If calcium and phosphorus levels are inadequate, the mare must mobilize her bone reserves. Generally, a 16 – 17 % protein mix is suitable for pregnant and lactating mares.

Recent Question

Q - I really need to know when a horse starts producing milk and how long will it be till the mare starts to foal?

A - A mare’s mammary glands (udder with two teats) will enlarge and begin to secrete a milky material within a few days of labor.  There may some swelling of the abdominal wall near the udders about the same time as the mammary glands secretion begins, particularly in the first pregnancy.

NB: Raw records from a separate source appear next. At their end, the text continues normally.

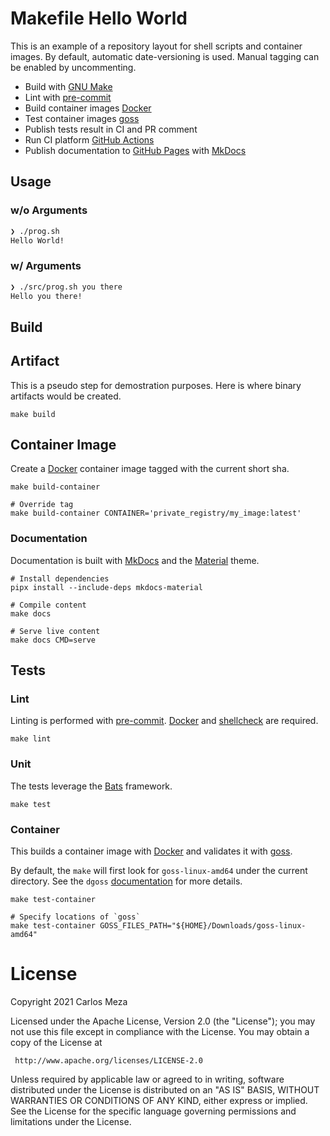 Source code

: # Makefile Hello World

This is an example of a repository layout for shell scripts and container images.
By default, automatic date-versioning is used. Manual tagging can be enabled by uncommenting.

- Build with [GNU Make](https://www.gnu.org/software/make/)
- Lint with [pre-commit](https://pre-commit.com/)
- Build container images [Docker](https://www.docker.com/)
- Test container images [goss](https://goss.rocks)
- Publish tests result in CI and PR comment
- Run CI platform [GitHub Actions](https://docs.github.com/en/actions)
- Publish documentation to [GitHub Pages](https://docs.github.com/en/pages/getting-started-with-github-pages/about-github-pages) with [MkDocs](https://www.mkdocs.org/)

## Usage

### w/o Arguments

```sh
❯ ./prog.sh
Hello World!
```

### w/ Arguments

```sh
❯ ./src/prog.sh you there
Hello you there!
```

## Build

## Artifact

This is a pseudo step for demostration purposes. Here is where binary artifacts would be created.

```
make build
```

## Container Image

Create a [Docker](https://www.docker.com/) container image tagged with the current short sha.

```
make build-container

# Override tag
make build-container CONTAINER='private_registry/my_image:latest'
```

### Documentation

Documentation is built with [MkDocs](https://www.mkdocs.org/) and the [Material](https://squidfunk.github.io/mkdocs-material/) theme.

```
# Install dependencies
pipx install --include-deps mkdocs-material

# Compile content
make docs

# Serve live content
make docs CMD=serve
```

## Tests

### Lint

Linting is performed with [pre-commit](https://pre-commit.com/). [Docker](https://www.docker.com/) and [shellcheck](https://github.com/koalaman/shellcheck) are required.

```
make lint
```

### Unit

The tests leverage the [Bats](https://github.com/bats-core/bats-core) framework.

```
make test
```

### Container

This builds a container image with [Docker](https://www.docker.com/) and validates it with [goss](https://goss.rocks).

By default, the `make` will first look for `goss-linux-amd64` under the current directory.
See the `dgoss` [documentation](https://github.com/aelsabbahy/goss/tree/master/extras/dgoss#installation) for more details.

```
make test-container

# Specify locations of `goss`
make test-container GOSS_FILES_PATH="${HOME}/Downloads/goss-linux-amd64"
```

# License

Copyright 2021 Carlos Meza

Licensed under the Apache License, Version 2.0 (the "License");
you may not use this file except in compliance with the License.
You may obtain a copy of the License at

```
 http://www.apache.org/licenses/LICENSE-2.0
```

Unless required by applicable law or agreed to in writing, software
distributed under the License is distributed on an "AS IS" BASIS,
WITHOUT WARRANTIES OR CONDITIONS OF ANY KIND, either express or implied.
See the License for the specific language governing permissions and
limitations under the License.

 The vulva swells and usually a discharges a thick mucus.  Other signs include relaxation of the abdominal wall with sinking of the flanks, dropping of the belly and sinking of the rump on both sides of the tail head.

As the time of labor gets closer, the mare becomes restless, usually seeks seclusion, lies down and gets up frequently, attempts to urinate often, and then begins actual labor.

Milk is secretion begins at the time of labor so when the baby is born they can begin to get colostrum.  Suckling the teats by the baby is a stimulus for the milk let-down reflex.  This gets the milk flowing for the baby.